When the string "lambda" is part of a line below, that line should be copied.

Saved entries
★ ★ ★
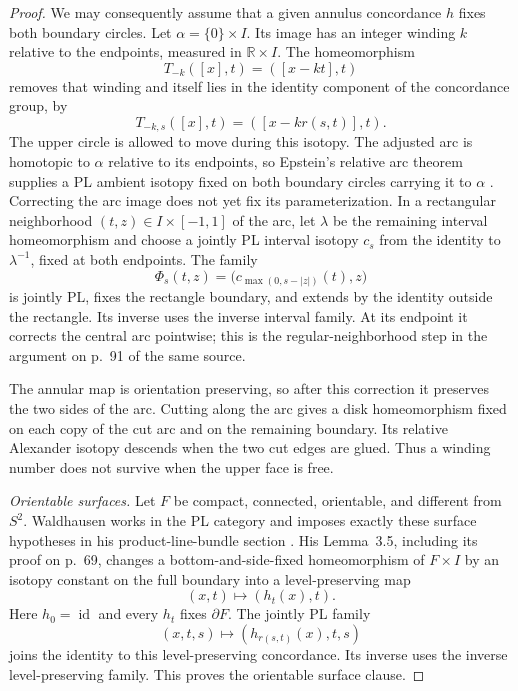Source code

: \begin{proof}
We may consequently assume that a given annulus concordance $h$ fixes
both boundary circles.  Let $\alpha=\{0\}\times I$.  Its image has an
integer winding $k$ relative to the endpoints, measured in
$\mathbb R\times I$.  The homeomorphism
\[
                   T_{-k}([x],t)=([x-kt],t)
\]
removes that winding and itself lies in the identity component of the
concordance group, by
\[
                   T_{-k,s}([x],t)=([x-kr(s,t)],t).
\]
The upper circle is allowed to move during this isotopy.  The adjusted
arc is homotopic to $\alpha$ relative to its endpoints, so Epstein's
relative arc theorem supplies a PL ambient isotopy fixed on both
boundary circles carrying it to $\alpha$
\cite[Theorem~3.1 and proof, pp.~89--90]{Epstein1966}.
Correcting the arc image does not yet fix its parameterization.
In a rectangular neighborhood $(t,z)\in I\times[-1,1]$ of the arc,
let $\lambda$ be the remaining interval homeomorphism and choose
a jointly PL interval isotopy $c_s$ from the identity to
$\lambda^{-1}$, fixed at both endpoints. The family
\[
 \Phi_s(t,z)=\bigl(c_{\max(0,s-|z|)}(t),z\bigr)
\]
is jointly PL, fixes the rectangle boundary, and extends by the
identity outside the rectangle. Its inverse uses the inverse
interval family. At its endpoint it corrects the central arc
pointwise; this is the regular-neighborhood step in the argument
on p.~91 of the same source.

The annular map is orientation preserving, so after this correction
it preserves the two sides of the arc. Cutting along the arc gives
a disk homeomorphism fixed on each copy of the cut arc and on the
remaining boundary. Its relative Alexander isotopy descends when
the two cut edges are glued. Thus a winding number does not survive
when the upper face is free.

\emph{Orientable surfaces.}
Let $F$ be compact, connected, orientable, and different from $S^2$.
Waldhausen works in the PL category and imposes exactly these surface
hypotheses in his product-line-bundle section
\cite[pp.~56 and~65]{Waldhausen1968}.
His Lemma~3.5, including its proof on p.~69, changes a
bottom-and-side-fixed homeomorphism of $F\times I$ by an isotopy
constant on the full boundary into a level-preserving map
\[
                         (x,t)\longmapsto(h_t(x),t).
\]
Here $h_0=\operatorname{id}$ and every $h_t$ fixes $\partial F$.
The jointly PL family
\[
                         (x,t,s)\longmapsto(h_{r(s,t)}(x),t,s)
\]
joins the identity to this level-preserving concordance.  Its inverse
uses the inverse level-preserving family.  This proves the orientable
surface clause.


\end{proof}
★ ★ ★
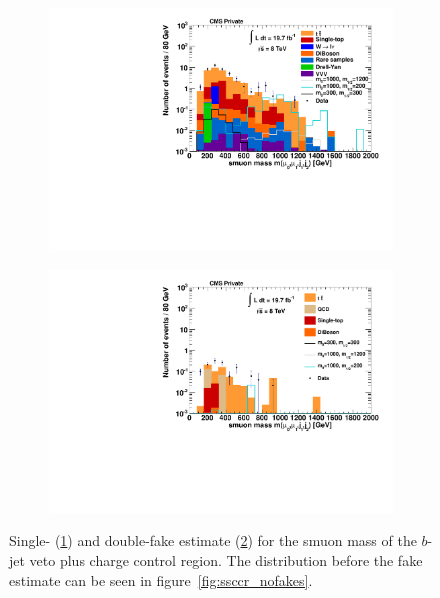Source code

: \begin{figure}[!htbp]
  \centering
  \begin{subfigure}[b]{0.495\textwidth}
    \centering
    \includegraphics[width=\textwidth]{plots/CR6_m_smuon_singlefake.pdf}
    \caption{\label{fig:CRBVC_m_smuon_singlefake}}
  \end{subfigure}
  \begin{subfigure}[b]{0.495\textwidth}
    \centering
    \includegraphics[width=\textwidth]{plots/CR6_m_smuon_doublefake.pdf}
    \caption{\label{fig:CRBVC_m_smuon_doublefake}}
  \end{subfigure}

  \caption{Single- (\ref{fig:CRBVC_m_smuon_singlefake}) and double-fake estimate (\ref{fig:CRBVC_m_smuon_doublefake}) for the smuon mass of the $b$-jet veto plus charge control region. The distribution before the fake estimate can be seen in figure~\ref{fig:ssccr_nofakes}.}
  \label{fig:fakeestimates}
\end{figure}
★ ★ ★
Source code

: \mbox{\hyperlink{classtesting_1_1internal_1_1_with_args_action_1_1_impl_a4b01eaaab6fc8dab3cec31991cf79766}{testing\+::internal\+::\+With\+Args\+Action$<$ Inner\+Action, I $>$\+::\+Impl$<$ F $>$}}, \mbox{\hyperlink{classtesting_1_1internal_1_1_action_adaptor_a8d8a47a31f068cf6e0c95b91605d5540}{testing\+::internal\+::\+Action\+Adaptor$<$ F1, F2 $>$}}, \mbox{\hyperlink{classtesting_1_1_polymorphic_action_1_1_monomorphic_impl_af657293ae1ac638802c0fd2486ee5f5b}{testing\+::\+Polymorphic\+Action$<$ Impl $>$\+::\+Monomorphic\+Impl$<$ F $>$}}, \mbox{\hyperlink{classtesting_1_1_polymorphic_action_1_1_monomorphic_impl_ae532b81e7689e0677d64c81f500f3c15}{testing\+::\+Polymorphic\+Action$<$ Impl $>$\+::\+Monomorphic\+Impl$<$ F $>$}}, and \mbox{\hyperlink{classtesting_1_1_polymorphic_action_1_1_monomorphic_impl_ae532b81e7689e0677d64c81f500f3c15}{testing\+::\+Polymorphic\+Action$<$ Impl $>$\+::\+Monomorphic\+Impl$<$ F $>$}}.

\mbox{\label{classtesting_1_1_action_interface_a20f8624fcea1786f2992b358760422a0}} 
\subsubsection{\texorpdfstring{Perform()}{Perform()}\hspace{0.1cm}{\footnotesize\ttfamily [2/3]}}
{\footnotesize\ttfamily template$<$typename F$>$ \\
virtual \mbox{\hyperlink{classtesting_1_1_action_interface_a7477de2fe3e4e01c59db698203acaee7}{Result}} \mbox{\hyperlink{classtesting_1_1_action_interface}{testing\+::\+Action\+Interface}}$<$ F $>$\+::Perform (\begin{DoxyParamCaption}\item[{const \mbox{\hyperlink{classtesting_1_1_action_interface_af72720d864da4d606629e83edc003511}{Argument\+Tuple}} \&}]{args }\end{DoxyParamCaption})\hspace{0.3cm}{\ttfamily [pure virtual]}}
★ ★ ★
• _ANSWER TO THE EXERCISE_
let $\lambda$ be the remaining interval homeomorphism and choose
$\lambda^{-1}$, fixed at both endpoints. The family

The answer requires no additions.